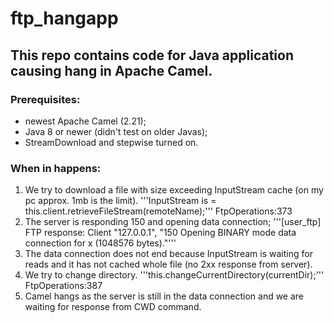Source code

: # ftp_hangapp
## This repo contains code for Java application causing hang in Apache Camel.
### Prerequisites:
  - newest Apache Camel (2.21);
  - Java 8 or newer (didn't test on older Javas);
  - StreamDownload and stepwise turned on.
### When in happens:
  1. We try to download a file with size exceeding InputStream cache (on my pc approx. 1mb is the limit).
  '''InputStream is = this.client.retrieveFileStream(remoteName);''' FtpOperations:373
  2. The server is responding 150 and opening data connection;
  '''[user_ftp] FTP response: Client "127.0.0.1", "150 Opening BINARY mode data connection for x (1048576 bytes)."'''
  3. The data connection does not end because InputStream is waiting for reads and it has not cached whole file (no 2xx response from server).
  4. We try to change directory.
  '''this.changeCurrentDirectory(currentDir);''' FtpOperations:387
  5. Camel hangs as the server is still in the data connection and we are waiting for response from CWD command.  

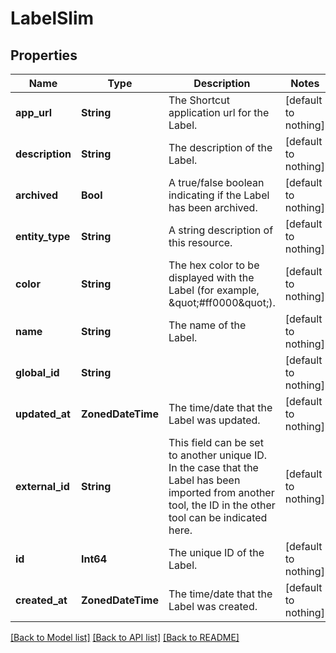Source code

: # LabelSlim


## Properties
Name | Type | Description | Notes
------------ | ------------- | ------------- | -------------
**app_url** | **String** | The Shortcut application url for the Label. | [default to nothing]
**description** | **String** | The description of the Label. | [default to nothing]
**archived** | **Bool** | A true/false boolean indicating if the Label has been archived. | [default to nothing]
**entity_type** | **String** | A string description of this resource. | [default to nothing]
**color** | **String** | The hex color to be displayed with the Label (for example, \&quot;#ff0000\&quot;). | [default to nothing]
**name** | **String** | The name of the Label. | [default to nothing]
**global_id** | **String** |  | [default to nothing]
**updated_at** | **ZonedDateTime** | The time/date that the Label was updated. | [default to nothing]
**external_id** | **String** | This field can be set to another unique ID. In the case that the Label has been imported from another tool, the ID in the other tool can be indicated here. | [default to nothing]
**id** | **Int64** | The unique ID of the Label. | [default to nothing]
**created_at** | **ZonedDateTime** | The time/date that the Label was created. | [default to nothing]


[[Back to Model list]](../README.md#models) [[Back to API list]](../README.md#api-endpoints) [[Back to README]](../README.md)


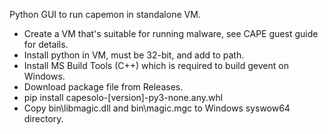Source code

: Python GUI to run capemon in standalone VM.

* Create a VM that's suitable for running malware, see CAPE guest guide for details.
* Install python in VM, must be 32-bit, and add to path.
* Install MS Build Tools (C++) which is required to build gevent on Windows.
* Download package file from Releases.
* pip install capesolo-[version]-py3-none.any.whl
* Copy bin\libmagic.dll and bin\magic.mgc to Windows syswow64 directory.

---*---

> [What the exercise asks]
With the pictures omitted, print the lines above exactly, beginning at the line with "ID of the Label. | [default to nothing]" and going on through the line with "in standalone VM.".

> [Output of the task]
**id** | **Int64** | The unique ID of the Label. | [default to nothing]
**created_at** | **ZonedDateTime** | The time/date that the Label was created. | [default to nothing]


[[Back to Model list]](../README.md#models) [[Back to API list]](../README.md#api-endpoints) [[Back to README]](../README.md)


Source code

: Python GUI to run capemon in standalone VM.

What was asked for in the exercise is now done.